Soil-derived trace gas fluxes from different energy crops – results from a field experiment in Southwest Germany

Publikations-Art

Zeitschriftenbeitrag

Autoren

Martin Gauder, Klaus Butterbach-Bahl, Simone Graeff-Hönninger, Wilhelm Claupein, Regina Wiegel

Erscheinungsjahr

2012

Veröffentlicht in

GCB Bioenergy

Band/Volume

4/3

Seite (von - bis)

289-301

Willow coppice, energy maize and Miscanthus were evaluated regarding their soil-derived trace gas emission potential involving a nonfertilized and a crop-adapted slow-release nitrogen (N) fertilizer scheme. The N application rate was 80 kg N ha⁻¹ yr⁻¹ for the perennial crops and 240 kg N ha⁻¹ yr⁻¹ for the annual maize. A replicated field experiment was conducted with 1-year measurements of soil fluxes of CH₄, CO₂ and N₂O in weekly intervals using static chambers. The measurements revealed a clear seasonal trend in soil CO₂ emissions, with highest emissions being found for the N-fertilized Miscanthus plots (annual mean: 50 mg C m⁻² h⁻¹).

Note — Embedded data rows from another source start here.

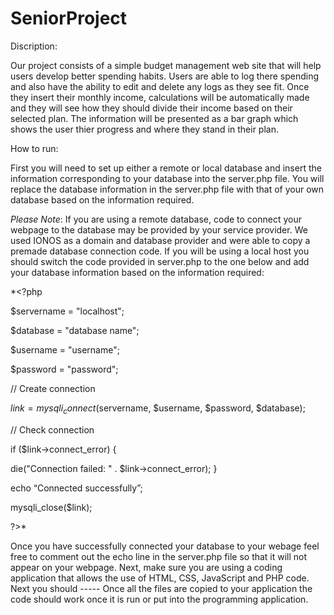 # SeniorProject
Discription:

Our project consists of a simple budget management web site that will help users develop better spending habits. Users are able to log there spending and also have the ability to edit and delete any logs as they see fit. Once they insert their monthly income, calculations will be automatically made and they will see how they should divide their income based on their selected plan. The information will be presented as a bar graph which shows the user thier progress and where they stand in their plan.

How to run:

First you will need to set up either a remote or local database and insert the information corresponding to your database into the server.php file. You will replace the database information in the server.php file with that of your own database based on the information required.

*Please Note*: 
If you are using a remote database, code to connect your webpage to the database may be provided by your service provider. We used IONOS as a domain and database provider and were able to copy a premade database connection code.
If you will be using a local host you should switch the code provided in server.php to the one below and add your database information based on the information required:

*<?php

$servername = "localhost";

$database = "database name";

$username = "username";

$password = "password";

// Create connection

$link = mysqli_connect($servername, $username, $password, $database);

// Check connection

if ($link->connect_error) {

die("Connection failed: " . $link->connect_error);
}

echo “Connected successfully”;

mysqli_close($link);

?>*

Once you have successfully connected your database to your webage feel free to comment out the echo line in the server.php file so that it will not appear on your webpage. Next, make sure you are using a coding application that allows the use of HTML, CSS, JavaScript and PHP code. Next you should ----- Once all the files are copied to your application the code should work once it is run or put into the programming application.

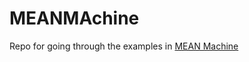 # MEANMAchine
Repo for going through the examples in <a href="https://leanpub.com/mean-machine" target="blank">MEAN Machine</a>
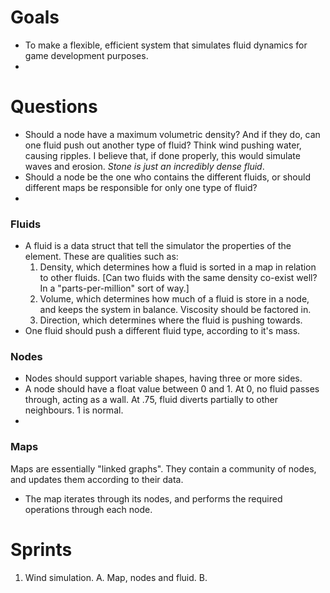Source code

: ﻿# Goals

- To make a flexible, efficient system that simulates fluid dynamics for game development purposes.
- 


# Questions

- Should a node have a maximum volumetric density? And if they do, can one fluid push out another type of fluid? Think wind pushing water, causing ripples. I believe that, if done properly, this would simulate waves and erosion. *Stone is just an incredibly dense fluid*.
- Should a node be the one who contains the different fluids, or should different maps be responsible for only one type of fluid?
- 


### Fluids

- A fluid is a data struct that tell the simulator the properties of the element. These are qualities such as:
	1. Density, which determines how a fluid is sorted in a map in relation to other fluids. [Can two fluids with the same density co-exist well? In a "parts-per-million" sort of way.]
	2. Volume, which determines how much of a fluid is store in a node, and keeps the system in balance. Viscosity should be factored in.
	3. Direction, which determines where the fluid is pushing towards.
- One fluid should push a different fluid type, according to it's mass.

### Nodes

- Nodes should support variable shapes, having three or more sides.
- A node should have a float value between 0 and 1. At 0, no fluid passes through, acting as a wall. At .75, fluid diverts partially to other neighbours. 1 is normal.
- 

### Maps

Maps are essentially "linked graphs". They contain a community of nodes, and updates them according to their data.

- The map iterates through its nodes, and performs the required operations through each node.



# Sprints

1. Wind simulation.
	A. Map, nodes and fluid.
	B. 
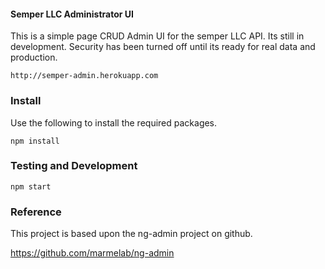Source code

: #### Semper LLC Administrator UI
This is a simple page CRUD Admin UI for the semper LLC API. Its still in development. Security
has been turned off until its ready for real data and production.

    http://semper-admin.herokuapp.com

### Install
Use the following to install the required packages.

    npm install

### Testing and Development

    npm start

### Reference
This project is based upon the ng-admin project on github.

https://github.com/marmelab/ng-admin



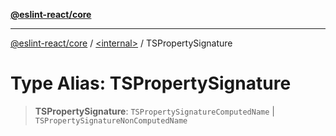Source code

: [**@eslint-react/core**](../../README.md)

***

[@eslint-react/core](../../README.md) / [\<internal\>](../README.md) / TSPropertySignature

# Type Alias: TSPropertySignature

> **TSPropertySignature**: `TSPropertySignatureComputedName` \| `TSPropertySignatureNonComputedName`
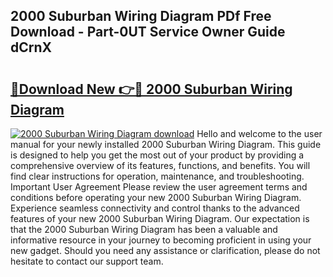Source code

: ## 2000 Suburban Wiring Diagram PDf Free Download - Part-0UT Service Owner Guide dCrnX

# <h2><a href="http://dftoys9.blite.top/?on=2000+Suburban+Wiring+Diagram">🔗Download New 👉🔴 2000 Suburban Wiring Diagram</a></h2>

[![2000 Suburban Wiring Diagram download](https://i.imgur.com/lujVjoI.png)](http://dftoys9.blite.top/?on=2000+Suburban+Wiring+Diagram)
Hello and welcome to the user manual for your newly installed 2000 Suburban Wiring Diagram. This guide is designed to help you get the most out of your product by providing a comprehensive overview of its features, functions, and benefits. You will find clear instructions for operation, maintenance, and troubleshooting. Important User Agreement Please review the user agreement terms and conditions before operating your new 2000 Suburban Wiring Diagram. Experience seamless connectivity and control thanks to the advanced features of your new 2000 Suburban Wiring Diagram. Our expectation is that the 2000 Suburban Wiring Diagram has been a valuable and informative resource in your journey to becoming proficient in using your new gadget. Should you need any assistance or clarification, please do not hesitate to contact our support team.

Significant differences between the cropping systems were found in soil N₂O emissions due to their dependency on amount and timing of N fertilization. N-fertilized maize plots had highest N₂O emissions by far, which accumulated to 3.6 kg N₂O ha⁻¹ yr⁻¹. The contribution of CH₄ fluxes to the total soil greenhouse gas subsumption was very small compared with N₂O and CO₂. CH₄ fluxes were mostly negative indicating that the investigated soils mainly acted as weak sinks for atmospheric CH₄. To identify the system providing the best ratio of yield to soil N₂O emissions, a subsumption relative to biomass yields was calculated. N-fertilized maize caused the highest soil N₂O emissions relative to dry matter yields. Moreover, unfertilized maize had higher relative soil N₂O emissions than unfertilized Miscanthus and willow. These results favour perennial crops for bioenergy production, as they are able to provide high yields with low N₂O emissions in the field.